Selasa, 18 Agustus 2026 Reporter: Fakhrizal Fakhri Editor: Erikyanri Maulana 255
(Foto: Ilustrasi)
Gubernur DKI Jakarta, Pramono Anung menanggapi peristiwa kecelakaan yang menewaskan seorang pelajar di Jalan Raya Bogor, kawasan Pasar Induk Kramat Jati, Jakarta Timur.
Pramono mengatakan, kecelakaan tersebut terjadi setelah korban terjatuh akibat kondisi jalan yang licin. Korban kemudian terlindas truk sampah milik Dinas Lingkungan Hidup (DLH) DKI Jakarta yang melaju searah.
"Yang begini tidak boleh terulang,"
"Yang di Pasar Kramat Jati, kebetulan saya mengikuti karena memang kondisinya adalah karena jalan yang licin, terpeleset, dan kemudian tertabrak oleh mobil Dinas Lingkungan Hidup," ujar Pramono, Selasa (18/8).
Menindaklanjuti kejadian tersebut, Pramono telah meminta Wali Kota Jakarta Timur dan Satpol PP untuk memastikan kondisi jalan yang berpotensi membahayakan pengguna jalan segera ditangani.

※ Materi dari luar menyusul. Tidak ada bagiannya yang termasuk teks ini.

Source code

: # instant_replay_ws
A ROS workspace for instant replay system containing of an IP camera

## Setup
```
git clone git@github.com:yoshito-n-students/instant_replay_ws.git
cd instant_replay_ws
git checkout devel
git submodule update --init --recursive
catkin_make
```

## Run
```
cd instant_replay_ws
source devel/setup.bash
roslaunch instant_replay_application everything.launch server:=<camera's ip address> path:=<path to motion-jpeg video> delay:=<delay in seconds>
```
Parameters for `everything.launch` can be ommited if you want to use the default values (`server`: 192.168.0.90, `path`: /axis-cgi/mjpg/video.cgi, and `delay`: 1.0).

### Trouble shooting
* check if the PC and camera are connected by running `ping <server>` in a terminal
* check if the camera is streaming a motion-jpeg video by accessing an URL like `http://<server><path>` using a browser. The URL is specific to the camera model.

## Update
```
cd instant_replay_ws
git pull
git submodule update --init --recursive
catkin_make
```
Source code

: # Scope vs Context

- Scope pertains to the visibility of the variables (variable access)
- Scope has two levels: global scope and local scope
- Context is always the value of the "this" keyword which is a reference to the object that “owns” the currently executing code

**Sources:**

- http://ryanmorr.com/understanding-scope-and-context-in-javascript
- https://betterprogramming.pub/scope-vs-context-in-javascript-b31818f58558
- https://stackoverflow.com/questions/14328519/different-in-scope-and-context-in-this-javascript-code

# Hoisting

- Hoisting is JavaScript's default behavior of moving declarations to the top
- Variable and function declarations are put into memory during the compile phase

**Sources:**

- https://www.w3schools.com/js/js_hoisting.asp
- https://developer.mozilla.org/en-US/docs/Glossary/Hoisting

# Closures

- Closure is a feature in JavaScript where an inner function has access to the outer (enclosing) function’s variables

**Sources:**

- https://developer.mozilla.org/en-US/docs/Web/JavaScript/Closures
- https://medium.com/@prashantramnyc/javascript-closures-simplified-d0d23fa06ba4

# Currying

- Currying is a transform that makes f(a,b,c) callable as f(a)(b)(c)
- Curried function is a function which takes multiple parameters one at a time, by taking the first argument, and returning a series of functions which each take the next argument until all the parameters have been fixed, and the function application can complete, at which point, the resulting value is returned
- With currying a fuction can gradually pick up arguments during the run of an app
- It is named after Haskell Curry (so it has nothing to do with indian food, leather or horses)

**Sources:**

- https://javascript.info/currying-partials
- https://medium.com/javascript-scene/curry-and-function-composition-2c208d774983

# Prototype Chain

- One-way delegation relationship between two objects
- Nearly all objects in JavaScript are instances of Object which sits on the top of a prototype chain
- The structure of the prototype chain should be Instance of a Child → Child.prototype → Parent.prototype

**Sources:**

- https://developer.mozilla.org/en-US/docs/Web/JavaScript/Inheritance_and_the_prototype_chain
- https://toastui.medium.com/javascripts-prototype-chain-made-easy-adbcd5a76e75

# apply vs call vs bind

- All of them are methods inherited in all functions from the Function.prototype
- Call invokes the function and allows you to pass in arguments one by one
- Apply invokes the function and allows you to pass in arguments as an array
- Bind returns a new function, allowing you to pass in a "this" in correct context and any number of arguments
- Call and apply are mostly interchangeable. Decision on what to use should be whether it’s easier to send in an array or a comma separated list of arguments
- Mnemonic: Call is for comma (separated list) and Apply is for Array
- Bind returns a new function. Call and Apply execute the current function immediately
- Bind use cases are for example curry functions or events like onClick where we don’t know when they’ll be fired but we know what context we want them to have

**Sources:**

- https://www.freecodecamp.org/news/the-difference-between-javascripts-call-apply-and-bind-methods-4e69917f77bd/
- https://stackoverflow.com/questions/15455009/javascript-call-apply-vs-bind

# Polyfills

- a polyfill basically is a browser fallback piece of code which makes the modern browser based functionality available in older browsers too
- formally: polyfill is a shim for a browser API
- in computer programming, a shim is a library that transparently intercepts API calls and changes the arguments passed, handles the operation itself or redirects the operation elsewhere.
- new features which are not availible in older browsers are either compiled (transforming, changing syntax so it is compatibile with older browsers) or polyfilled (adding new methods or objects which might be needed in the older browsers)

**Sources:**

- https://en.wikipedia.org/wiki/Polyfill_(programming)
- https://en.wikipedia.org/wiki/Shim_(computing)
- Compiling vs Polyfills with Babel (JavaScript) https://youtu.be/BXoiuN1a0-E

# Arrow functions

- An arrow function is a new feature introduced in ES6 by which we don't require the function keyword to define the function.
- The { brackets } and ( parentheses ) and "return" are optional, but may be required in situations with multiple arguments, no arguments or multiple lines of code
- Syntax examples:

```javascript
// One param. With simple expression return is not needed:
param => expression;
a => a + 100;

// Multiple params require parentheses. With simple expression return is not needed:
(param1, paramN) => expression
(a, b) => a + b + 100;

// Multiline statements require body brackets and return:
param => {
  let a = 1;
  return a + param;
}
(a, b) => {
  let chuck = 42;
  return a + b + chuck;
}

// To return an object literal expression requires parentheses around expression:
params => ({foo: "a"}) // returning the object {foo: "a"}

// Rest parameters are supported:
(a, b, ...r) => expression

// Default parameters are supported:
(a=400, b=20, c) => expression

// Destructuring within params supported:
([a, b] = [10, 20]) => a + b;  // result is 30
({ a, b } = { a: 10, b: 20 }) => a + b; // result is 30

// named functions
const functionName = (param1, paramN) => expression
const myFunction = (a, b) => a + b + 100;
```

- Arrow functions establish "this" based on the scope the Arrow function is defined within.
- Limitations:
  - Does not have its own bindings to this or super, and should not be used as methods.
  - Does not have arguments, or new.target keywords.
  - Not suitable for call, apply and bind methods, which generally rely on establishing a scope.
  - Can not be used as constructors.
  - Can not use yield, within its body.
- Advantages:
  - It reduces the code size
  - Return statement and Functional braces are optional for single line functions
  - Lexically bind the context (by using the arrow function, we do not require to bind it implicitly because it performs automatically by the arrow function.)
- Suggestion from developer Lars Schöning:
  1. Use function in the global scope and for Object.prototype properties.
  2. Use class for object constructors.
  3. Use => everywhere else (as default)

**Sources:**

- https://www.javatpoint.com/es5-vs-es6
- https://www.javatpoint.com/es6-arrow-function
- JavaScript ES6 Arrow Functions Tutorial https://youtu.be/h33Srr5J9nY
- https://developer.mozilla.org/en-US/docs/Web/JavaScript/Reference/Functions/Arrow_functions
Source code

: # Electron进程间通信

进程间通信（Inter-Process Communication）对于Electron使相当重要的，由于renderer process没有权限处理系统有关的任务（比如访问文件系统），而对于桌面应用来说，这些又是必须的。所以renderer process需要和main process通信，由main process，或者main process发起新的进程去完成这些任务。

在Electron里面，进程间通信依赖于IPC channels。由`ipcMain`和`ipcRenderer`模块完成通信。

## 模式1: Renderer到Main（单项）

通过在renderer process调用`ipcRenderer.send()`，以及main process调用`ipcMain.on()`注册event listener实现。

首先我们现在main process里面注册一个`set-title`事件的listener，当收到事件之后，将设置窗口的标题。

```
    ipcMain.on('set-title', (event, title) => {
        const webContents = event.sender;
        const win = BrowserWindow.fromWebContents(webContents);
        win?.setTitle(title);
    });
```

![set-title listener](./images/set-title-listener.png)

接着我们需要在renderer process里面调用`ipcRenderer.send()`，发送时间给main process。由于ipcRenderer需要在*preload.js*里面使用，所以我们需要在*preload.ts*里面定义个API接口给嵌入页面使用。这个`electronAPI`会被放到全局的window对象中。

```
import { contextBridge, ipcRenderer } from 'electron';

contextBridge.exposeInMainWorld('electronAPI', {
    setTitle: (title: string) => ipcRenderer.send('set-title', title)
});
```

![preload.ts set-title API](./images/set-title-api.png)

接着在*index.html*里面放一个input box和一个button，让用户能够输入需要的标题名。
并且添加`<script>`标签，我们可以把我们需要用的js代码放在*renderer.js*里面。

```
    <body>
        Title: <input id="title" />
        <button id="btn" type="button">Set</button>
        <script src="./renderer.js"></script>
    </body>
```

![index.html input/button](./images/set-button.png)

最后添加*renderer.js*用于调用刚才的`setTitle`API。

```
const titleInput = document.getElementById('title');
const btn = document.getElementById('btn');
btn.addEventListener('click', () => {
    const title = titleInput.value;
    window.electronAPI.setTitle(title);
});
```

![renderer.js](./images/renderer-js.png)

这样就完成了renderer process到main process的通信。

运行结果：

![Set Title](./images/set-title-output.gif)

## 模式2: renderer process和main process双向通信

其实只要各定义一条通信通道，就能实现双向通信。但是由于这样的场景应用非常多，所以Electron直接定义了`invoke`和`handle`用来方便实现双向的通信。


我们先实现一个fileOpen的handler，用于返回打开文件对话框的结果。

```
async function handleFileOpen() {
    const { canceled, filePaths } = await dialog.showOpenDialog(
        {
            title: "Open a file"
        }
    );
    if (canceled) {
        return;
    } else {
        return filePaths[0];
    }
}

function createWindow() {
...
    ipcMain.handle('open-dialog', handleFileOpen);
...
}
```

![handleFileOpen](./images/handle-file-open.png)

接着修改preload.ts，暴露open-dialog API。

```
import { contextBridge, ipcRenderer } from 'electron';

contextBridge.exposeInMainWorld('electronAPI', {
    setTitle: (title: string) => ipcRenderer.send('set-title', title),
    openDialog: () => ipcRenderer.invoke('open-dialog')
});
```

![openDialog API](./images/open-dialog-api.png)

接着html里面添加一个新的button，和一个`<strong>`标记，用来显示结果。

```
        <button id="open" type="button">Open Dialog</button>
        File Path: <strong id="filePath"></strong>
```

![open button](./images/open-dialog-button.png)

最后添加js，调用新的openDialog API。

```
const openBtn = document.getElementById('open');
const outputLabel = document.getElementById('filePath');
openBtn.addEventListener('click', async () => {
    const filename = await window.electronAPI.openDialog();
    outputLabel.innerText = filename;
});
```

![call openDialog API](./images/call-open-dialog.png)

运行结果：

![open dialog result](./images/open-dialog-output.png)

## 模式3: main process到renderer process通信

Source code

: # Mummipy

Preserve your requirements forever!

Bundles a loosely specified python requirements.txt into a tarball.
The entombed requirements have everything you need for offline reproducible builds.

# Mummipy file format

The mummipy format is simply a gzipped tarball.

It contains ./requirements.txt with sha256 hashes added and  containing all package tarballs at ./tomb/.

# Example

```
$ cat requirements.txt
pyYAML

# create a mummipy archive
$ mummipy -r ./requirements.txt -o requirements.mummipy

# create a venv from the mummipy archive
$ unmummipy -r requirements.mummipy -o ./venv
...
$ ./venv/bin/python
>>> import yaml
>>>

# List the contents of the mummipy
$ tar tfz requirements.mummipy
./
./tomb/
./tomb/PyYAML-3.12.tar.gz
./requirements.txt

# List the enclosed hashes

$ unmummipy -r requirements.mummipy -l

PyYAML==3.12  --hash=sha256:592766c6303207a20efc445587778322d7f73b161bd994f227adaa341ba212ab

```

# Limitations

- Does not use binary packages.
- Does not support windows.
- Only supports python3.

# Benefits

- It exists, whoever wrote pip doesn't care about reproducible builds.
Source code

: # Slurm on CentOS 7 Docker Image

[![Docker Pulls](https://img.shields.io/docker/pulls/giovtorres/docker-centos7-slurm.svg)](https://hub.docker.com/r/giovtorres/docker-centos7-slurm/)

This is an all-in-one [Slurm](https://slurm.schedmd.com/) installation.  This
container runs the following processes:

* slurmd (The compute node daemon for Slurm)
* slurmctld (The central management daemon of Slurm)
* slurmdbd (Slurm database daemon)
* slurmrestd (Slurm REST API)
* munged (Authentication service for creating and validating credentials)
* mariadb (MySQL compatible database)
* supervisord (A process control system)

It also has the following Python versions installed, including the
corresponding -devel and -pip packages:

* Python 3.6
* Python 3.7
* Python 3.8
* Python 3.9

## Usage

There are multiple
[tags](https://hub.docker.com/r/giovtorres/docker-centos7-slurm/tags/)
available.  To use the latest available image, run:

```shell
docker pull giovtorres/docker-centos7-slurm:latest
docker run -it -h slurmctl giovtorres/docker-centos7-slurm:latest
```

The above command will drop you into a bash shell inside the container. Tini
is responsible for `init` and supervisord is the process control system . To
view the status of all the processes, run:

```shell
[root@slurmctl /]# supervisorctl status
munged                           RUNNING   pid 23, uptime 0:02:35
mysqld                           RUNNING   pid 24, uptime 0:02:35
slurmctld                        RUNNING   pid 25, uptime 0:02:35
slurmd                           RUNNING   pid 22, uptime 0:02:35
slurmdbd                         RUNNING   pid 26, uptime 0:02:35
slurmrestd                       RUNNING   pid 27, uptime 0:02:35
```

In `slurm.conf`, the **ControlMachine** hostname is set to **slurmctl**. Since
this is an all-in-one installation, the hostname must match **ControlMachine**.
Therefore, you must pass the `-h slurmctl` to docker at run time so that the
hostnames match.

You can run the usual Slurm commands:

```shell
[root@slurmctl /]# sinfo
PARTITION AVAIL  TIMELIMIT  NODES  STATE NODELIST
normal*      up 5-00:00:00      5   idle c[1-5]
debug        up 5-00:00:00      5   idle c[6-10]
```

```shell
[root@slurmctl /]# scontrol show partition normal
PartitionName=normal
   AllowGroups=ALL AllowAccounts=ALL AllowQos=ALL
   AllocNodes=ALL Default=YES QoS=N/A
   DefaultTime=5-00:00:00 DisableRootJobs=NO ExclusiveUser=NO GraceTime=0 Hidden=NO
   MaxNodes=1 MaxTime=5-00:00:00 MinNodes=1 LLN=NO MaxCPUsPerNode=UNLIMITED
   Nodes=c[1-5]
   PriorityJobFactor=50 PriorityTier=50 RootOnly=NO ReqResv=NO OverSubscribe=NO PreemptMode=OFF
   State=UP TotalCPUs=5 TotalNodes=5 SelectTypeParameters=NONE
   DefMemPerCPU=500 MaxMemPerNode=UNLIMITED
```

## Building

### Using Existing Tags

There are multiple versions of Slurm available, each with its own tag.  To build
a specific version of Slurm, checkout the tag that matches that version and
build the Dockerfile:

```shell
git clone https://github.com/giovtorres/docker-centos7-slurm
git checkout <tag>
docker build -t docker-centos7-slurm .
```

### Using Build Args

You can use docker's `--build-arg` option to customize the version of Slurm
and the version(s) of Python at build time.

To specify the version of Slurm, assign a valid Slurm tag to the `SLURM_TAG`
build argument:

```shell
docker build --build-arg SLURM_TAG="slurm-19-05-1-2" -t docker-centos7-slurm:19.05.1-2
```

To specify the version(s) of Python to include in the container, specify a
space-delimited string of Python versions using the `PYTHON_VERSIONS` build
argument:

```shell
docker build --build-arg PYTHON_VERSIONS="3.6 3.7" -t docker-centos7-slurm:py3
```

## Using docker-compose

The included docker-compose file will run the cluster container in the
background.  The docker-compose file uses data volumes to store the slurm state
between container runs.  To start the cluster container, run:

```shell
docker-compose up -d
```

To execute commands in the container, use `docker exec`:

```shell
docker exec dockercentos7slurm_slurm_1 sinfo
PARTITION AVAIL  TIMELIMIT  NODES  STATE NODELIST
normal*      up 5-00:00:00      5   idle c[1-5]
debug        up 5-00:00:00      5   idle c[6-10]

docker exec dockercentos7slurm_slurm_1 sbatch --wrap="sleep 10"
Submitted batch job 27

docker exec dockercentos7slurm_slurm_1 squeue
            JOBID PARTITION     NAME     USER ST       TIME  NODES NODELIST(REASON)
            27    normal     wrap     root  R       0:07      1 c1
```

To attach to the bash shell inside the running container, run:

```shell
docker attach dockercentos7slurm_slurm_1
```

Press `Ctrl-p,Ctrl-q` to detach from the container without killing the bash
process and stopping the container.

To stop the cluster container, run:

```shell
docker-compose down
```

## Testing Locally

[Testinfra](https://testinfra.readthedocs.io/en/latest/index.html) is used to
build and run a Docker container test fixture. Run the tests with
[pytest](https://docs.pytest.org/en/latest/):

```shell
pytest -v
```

Ia menegaskan, kondisi jalan yang basah dan licin tidak boleh dibiarkan karena dapat memicu kecelakaan dan membahayakan keselamatan warga.
"Yang begini tidak boleh terulang. Karena membiarkan tempat yang basah sehingga ada yang terpeleset dan tertabrak mobil. Mudah-mudahan itu tidak terulang kembali," katanya.
Sebelumnya, seorang pelajar berinisial HH (17) meninggal dunia setelah terlindas truk sampah DLH DKI Jakarta di Jalan Raya Bogor, Kramat Jati, Jakarta Timur, Senin (17/8) pagi.
Kecelakaan bermula ketika sepeda motor yang dikendarai korban terjatuh akibat kondisi jalan yang licin. Pada saat bersamaan, truk yang melaju searah melindas korban.
Jenazah korban kemudian dievakuasi ke RS Polri Kramat Jati. Sementara itu, kendaraan yang terlibat dalam kecelakaan telah diamankan Unit Gakkum Satlantas Polres Metro Jakarta Timur untuk proses penyelidikan lebih lanjut.